[Collected data]
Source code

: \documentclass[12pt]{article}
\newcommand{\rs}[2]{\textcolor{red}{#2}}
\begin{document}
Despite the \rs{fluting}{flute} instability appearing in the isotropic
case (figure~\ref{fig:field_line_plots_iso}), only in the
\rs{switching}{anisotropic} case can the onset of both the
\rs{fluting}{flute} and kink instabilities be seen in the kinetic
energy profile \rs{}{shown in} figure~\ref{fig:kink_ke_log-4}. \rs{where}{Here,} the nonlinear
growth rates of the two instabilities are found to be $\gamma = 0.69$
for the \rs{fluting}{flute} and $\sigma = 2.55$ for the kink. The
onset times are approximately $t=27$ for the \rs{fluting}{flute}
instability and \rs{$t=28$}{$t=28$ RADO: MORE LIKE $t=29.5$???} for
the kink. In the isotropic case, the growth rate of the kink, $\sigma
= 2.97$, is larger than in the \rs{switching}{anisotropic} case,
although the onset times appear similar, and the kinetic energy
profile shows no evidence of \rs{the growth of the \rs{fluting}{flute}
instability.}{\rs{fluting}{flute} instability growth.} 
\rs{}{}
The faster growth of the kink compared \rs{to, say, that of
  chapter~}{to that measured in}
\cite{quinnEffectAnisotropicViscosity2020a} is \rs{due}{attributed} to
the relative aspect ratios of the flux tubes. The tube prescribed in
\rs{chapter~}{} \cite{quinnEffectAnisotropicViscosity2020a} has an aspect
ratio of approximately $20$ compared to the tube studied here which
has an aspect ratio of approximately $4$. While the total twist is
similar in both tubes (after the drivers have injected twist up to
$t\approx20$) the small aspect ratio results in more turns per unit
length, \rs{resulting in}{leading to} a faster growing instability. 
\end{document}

* [EXERCISE]: Repeat the data above starting at the line with "the relative aspect" and ending at its last line, exactly, with no other lines.

* [RESULT OF THE EXERCISE]:
the relative aspect ratios of the flux tubes. The tube prescribed in
\rs{chapter~}{} \cite{quinnEffectAnisotropicViscosity2020a} has an aspect
ratio of approximately $20$ compared to the tube studied here which
has an aspect ratio of approximately $4$. While the total twist is
similar in both tubes (after the drivers have injected twist up to
$t\approx20$) the small aspect ratio results in more turns per unit
length, \rs{resulting in}{leading to} a faster growing instability. 
\end{document}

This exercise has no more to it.